– “Ч” означает оболочку. Пустая поверхность. Охватывает другой объем. Череп. Чашка. Чулок.
Или что-нибудь в таком роде…
Среди первых футуристов ему принадлежало, бесспорно, первое место, – и по собственному их признанию, и по общему мнению. Братья Бурлюки ограничивались, главным образом, ролями идеологов и пропагандистов. Маяковский, несмотря на очевидный талант, смущал некоторой примитивностью своего духовного склада и своей поэзии: в нем сразу же обозначился “продукт широкого потребления”. Василия Каменского трудно было принять всерьез, Крученых истерически ломался, – и только Хлебников представлял собой что-то действительно цельное, неясное, казалось, значительное и соответствующее широковещательным теориям и декларациям о “слове как таковом”. Собственно говоря, для него – если только не им самим – эта теория и была придумана, и только он дал ей иллюстрацию. Маяковский, выступавший как хлебниковский соратник, был от культа “слова как такового” дальше кого бы то ни было, – у Маяковского каждое слово перегружено смыслом и эмоциональным содержанием, и плести внесмысловые, “заумные” словесные кружева, вроде знаменитой поэмы Хлебникова:
О, рассмейтесь, смехачи… —
он не умел и не хотел.
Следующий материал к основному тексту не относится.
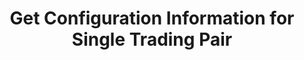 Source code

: ---
title: Get Configuration Information for Single Trading Pair
position_number: 3
type: get
description: /az/future/market/v1/public/symbol/detail
parameters:
    -
        name: symbol
        type: string
        mandatory: true
        default: N/A
        description: Trading pair
        ranges:
content_markdown: Note：This method does not require a signature.
left_code_blocks:
    -
        code_block: "public void getKLine() {\r\n\tString text = HttpUtil.get(URL + \"/data/api/az/future/market/v1/getKLine?market=btc_usdt&type=1min&since=0\");\r\n\tSystem.out.println(text);\r\n}"
        title: Java
        language: java
right_code_blocks:
    - code_block: |-
        {
          "error": {
            "code": "",
            "msg": ""
          },
          "msgInfo": "success",
          "returnCode": 0,
          "result": {

                        "id": 110,
                        "symbol": "btc_usdt",                      //Trading pair
                        "symbolGroupId": 1,                                                                             
                        "pair": "btc_usdt",                        //Target trading pair
                        "contractType": "PERPETUAL",               //Contract type, perpetual, delivery
                        "productType": "perpetual",                //Contract type, perpetual, futures, regardless of delivery interval
                        "underlyingType": "U_BASED",               //Target type, Coin-M,USDT-M
                        "contractSize": "0.0001",                  //Contract multiplier(face value)
                        "tradeSwitch": true,                       //Trading pair switch
                        "openSwitch": true,
                        "isDisplay": true,                         //whether to display
                        "isOpenApi": true,                         //Whether to support OpenApi
                        "state": 0,                                //Status
                        "initLeverage": 20,                        //Initial leverage
                        "initPositionType": "CROSSED",             //Initial position type
                        "baseCoin": "btc",                         //Target Assets
                        "spotCoin": "BTC",
                        "quoteCoin": "usdt",                       //Quote currency
                        "baseCoinPrecision": 8,                    //Target currency precision
                        "baseCoinDisplayPrecision": 5,             //Displayed target currency precision
                        "quoteCoinPrecision": 8,                   //Quote currency precision
                        "quoteCoinDisplayPrecision": 4,            //Displayed quote currency precision
                        "quantityPrecision": 0,                    //Quantity precision
                        "pricePrecision": 1,                       //Price precision
                        "supportOrderType": "LIMIT,MARKET",        //Order type supported
                        "supportTimeInForce": "GTC,FOK,IOC,GTX",   //Valid ways supported
                        "supportEntrustType": "TAKE_PROFIT,STOP,TAKE_PROFIT_MARKET,STOP_MARKET,TRAILING_STOP_MARKET",   //Trigger order type supported
                        "supportPositionType": "CROSSED,ISOLATED", //Support position type
                        "minQty": "1",                             //Minimum quantity
                        "minNotional": "0.1",                      //Minimum notional value
                        "maxNotional": "10000000",                 //Maximum Notional Value
                        "multiplierDown": "0.1",                   //Floor percentage of sell limit order
                        "multiplierUp": "0.1",                     //Cap percentage of buy limit order
                        "maxOpenOrders": 20000000,                 //Maximum open orders
                        "maxEntrusts": 20000000,                   //Maximum active orders
                        "makerFee": "0.0002",                      //Maker fee
                        "takerFee": "0.00065",                     //Taker fee
                        "liquidationFee": "0.015",                 //Forced liquidation fee
                        "marketTakeBound": "0.2",                  //Market order maximum price deviation
                        "depthPrecisionMerge": 6,                  //Handicap Precision Consolidation
                        "labels": [],                              //Label
                        "onboardDate": 1651327201000,              //List time
                        "enName": "BTCUSDT",                       //Contract English name
                        "cnName": "BTCUSDT ",                      //Contract Chinese name
                        "minStepPrice": "0.1",                     //Smallest tick
                        "deliveryDate": 1667819989000,             //delivery time
                        "deliveryCompletion": false,               //Whether the delivery is completed
                        "cnDesc": "cn btc",                        //Chinese description of the contract
                        "enDesc": "en en",                         //English description of the contract
                        "plates": [
                            52
                        ],
                        "fastTrackCallbackRate1": "0.01",          //Trailing Order – Quick Callback Rate 1
                        "fastTrackCallbackRate2": "0.02",          //Trailing Order – Quick Callback Rate 2
                        "minTrackCallbackRate": "0.002",           //Trailing Order – Minimum Callback Rate
                        "maxTrackCallbackRate": "0.1",             //Trailing Order – Maximum Callback Rate
                        "latestPriceDeviation": 0.01,              //Deviation between Latest Price and Mark Price
                        "marketOpenTakeBound": 0.005,              //Market Order Opening Deviation Ratio
                        "marketCloseTakeBound": 0.05               //Market Order Closing Deviation Ratio
              }
        }
      title: Response
      language: json
--- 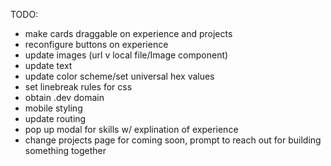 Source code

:TODO:

- make cards draggable on experience and projects
- reconfigure buttons on experience
- update images (url v local file/Image component)
- update text
- update color scheme/set universal hex values
- set linebreak rules for css
- obtain .dev domain
- mobile styling
- update routing
- pop up modal for skills w/ explination of experience
- change projects page for coming soon, prompt to reach out for building something together

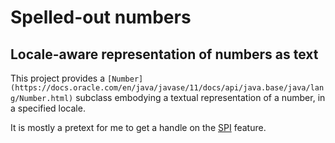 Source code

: # Spelled-out numbers

## Locale-aware representation of numbers as text

This project provides a
`[Number](https://docs.oracle.com/en/java/javase/11/docs/api/java.base/java/lang/Number.html)`
subclass embodying a textual representation of a number, in a specified locale.

It is mostly a pretext for me to get a handle on the
[SPI](https://en.wikipedia.org/wiki/Service_provider_interface) feature.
Хлебников же вкладывал в эти вирши весь свой пафос, все свое дарование.
Не потому ли и был он встречен старшими поэтами и сверстниками своими таким тревожным вниманием, с таким смутным и порой безотчетным доверием, что, в сущности, был продолжателем, а не реформатором-анархистом, и что в его творчестве дошла до тупика та самая линия, которой, казалось бы, нет и не должно быть конца. Хлебников по отношению к Брюсову есть приблизительно то же, что Брюсов по отношению к Надсону, – только в Хлебникове выводы доведены до абсурда, хотя в этой своей абсурдности они и блещут порой какой-то ослепительной, белоснежной чистотой “девственного” самодовлеющего слова. Брюсов почувствовал, что Надсон пишет стихи ради “содержания”, не заботясь о словесном составе фразы, – и перенес ударения именно на плоть поэзии. Хлебников этим не удовольствовался – и дошел до ощущения, что лишь плоть, только плоть и существует. Он был в поэзии как бы крайним материалистом, отрицая в ней все, что не есть игра звуков или игра коротких, отдельными словами ограниченных смыслов, – и отбрасывая цель, идею, устремление так же, как художник нормального склада отбрасывает тенденцию. Оттого, вероятно, его поэзия никогда не будет популярной; ее исходный, основной принцип таков, что людям с ней нечего делать. Только те немногие, кто особенно чувствителен к русской речи, к ее скрытым корням, к ее неиспользованным возможностям, Хлебникова по-настоящему любят. Но и они должны признать глубокую причудливость этого филологического вдохновения, где слово все собой заслонило, – и повторяю, едва ли они это вдохновение вполне понимают. Ни разу во всяком случае они не сделали решительной попытки перевести на бедный язык прозы и логики то, что их волнует и прельщает в расплывчатых, мягких, хаотических, как бы первобытно-влажных хлебниковских строчках.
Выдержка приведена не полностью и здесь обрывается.